Gambar: illustrasi nasi goreng
GriyaWisata.Com - Kelompok Wanita Tanita (KWT) Marsudi Tani, kembangkan kuliner daerah dengan menciptakan kuliner yang unik, "Nasi Pisang Goreng" tanpa menggunakan beras.
Untuk menunjang program ketahanan pangan, kelompok ibu-ibu di Dusun Dulas, Desa Pantirejo, Sukodono, Sragen, memiliki kreasi di bidang kuliner. Ibu-ibu ini menciptakan nasi goreng dari bahan baku utama pisang mentah. Varian nasi goreng ini sedikitpun tidak menggunakan campuran beras.
Awalnya nasi pisang goreng ini tumbuh tanpa kesengajaan. Berawal dari keinginan Kelompok Wanita Tani (KWT) Marsudi Tani ini membuat tepung dari bahan pisang yang masih mentah. Kuliner sebagai malapraktik para ibu-ibu ini terbentuklah menu nasi pisang goreng.
Riri Astuti, Ketua KWT Marsudi Tani, saat ditemui wartawan di Sukodono, pada Minggu (21/2/2016) kemarin, mengatakan “Kebetulan selama beberapa hari kami mendapat pelatihan membuat tepung dari bahan pisang dari Dinas Tenaga Kerja dan Transmigrasi. Namun, proses pengukusan pisang itu terlalu lama sehingga tidak bisa dijadikan bahan dasar tepung. Daripada mubazir, kami mencoba menjadikan pisang itu sebagai bahan baku nasi goreng. Ternyata, rasanya enak juga”.
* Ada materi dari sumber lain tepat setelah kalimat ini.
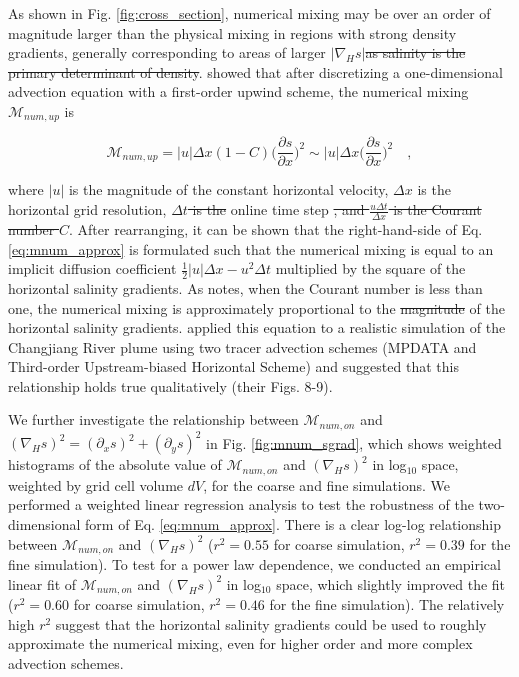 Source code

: \documentclass[draft]{agujournal2019}
\providecommand{\DIFadd}[1]{{\protect\color{blue}\uwave{#1}}} %
\providecommand{\DIFdel}[1]{{\protect\color{red}\sout{#1}}}                      %
\providecommand{\DIFaddbegin}{} %
\providecommand{\DIFaddend}{} %
\providecommand{\DIFdelbegin}{} %
\providecommand{\DIFdelend}{} %
\begin{document}
As shown in Fig. \ref{fig:cross_section}, numerical mixing may be over an order of magnitude larger than the physical mixing in regions with strong density gradients, generally corresponding to areas of larger $|\nabla_H s|$\DIFdelbegin \DIFdel{as salinity is the primary determinant of density}\DIFdelend .  showed that after discretizing a one-dimensional advection equation with a first-order upwind scheme, the numerical mixing $\mathcal{M}_{num, up}$ is
\begin{linenomath*}
\begin{equation} \label{eq:mnum_approx}
    \mathcal{M}_{num, up} = |u|\Delta x (1-C) \bigg(\frac{\partial s}{\partial x} \bigg)^2 \sim |u|\Delta x \bigg(\frac{\partial s}{\partial x} \bigg)^2 \quad ,
\end{equation}
\end{linenomath*}
where $|u|$ is the magnitude of the constant horizontal velocity, $\Delta x$ is the horizontal grid resolution, \DIFdelbegin \DIFdel{$\Delta t$ is the }\DIFdelend \DIFaddbegin \DIFadd{$C=\frac{u \Delta t}{\Delta x}$ is the Courant number with }\DIFaddend online time step \DIFdelbegin \DIFdel{, and $\frac{u \Delta t}{\Delta x}$ is the Courant number $C$}\DIFdelend \DIFaddbegin \DIFadd{$\Delta t$}\DIFaddend . After rearranging, it can be shown that the right-hand-side of Eq. \ref{eq:mnum_approx} is formulated such that the numerical mixing is equal to an implicit diffusion coefficient \DIFdelbegin \DIFdel{$\frac{1}{2}|u|\Delta x-u^2 \Delta t$ }\DIFdelend \DIFaddbegin \DIFadd{$|u|\Delta x-u^2 \Delta t$ }\DIFaddend multiplied by the square of the horizontal salinity gradients. As  notes, when the Courant number is less than one, the numerical mixing is approximately proportional to the \DIFdelbegin \DIFdel{magnitude }\DIFdelend \DIFaddbegin \DIFadd{square }\DIFaddend of the horizontal salinity gradients.  applied this equation to a realistic simulation of the Changjiang River plume using two tracer advection schemes (MPDATA and Third-order Upstream-biased Horizontal Scheme) and suggested that this relationship holds true qualitatively (their Figs. 8-9). 

We further investigate the relationship between $\mathcal{M}_{num, on}$ and $(\nabla_H s)^2 = (\partial_x s)^2+(\partial_y s)^2$ in Fig. \ref{fig:mnum_sgrad}, which shows weighted histograms of the absolute value of $\mathcal{M}_{num, on}$ and $(\nabla_H s)^2$ in log$_{10}$ space, weighted by grid cell volume $dV$, for the coarse and fine simulations. We performed a weighted linear regression analysis to test the robustness of the two-dimensional form of Eq. \ref{eq:mnum_approx}. There is a clear log-log relationship between $\mathcal{M}_{num, on}$ and $(\nabla_H s)^2$ ($r^2=0.55$ for coarse simulation, $r^2=0.39$ for the fine simulation). To test for a power law dependence, we conducted an empirical linear fit of $\mathcal{M}_{num, on}$ and $(\nabla_H s)^2$ in log$_{10}$ space, which slightly improved the fit ($r^2=0.60$ for coarse simulation, $r^2=0.46$ for the fine simulation). The relatively high $r^2$ suggest that the horizontal salinity gradients could be used to roughly approximate the numerical mixing, even for higher order and more complex advection schemes.
\end{document}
Racikan bumbu nasi pisang goreng itu dibuat sama dengan nasi goreng pada umumnya. Untuk menambah kelezatan, nasi pisang goreng itu dicampur dengan daging ayam serta telur. Kelezatan nasi pisang goreng itu sudah diuji oleh Sekretaris Daerah (Sekda) Jawa Tengah, Sri Puryono, yang berkunjung ke Sukodono pada Jumat (21/2/2016) lalu. “Waktu pertama mencoba, Pak Sekda bilang, kok ya enak sekali to. Baru tahu saya kalau pisang itu bisa dibikin nasi goreng,” kata Riri menirukan Sri Puryono.
Namun, sebagai bahan dasar nasi pisang goreng ini dibuat dari pisang yang masih mentah. Setelah dicuci, pisang itu dikukus sekitar 10 menit untuk menghilangkan getahnya. Setelah dikukus, pisang itu dikupas lalu diparut model sawut atau keju. Setelah diparut, cacahan pisang itu kembali dikukus hingga membuatnya lebih pulen. Setelah dikukus, cacahan pisang itu bisa langsung dimasak menjadi nasi goreng.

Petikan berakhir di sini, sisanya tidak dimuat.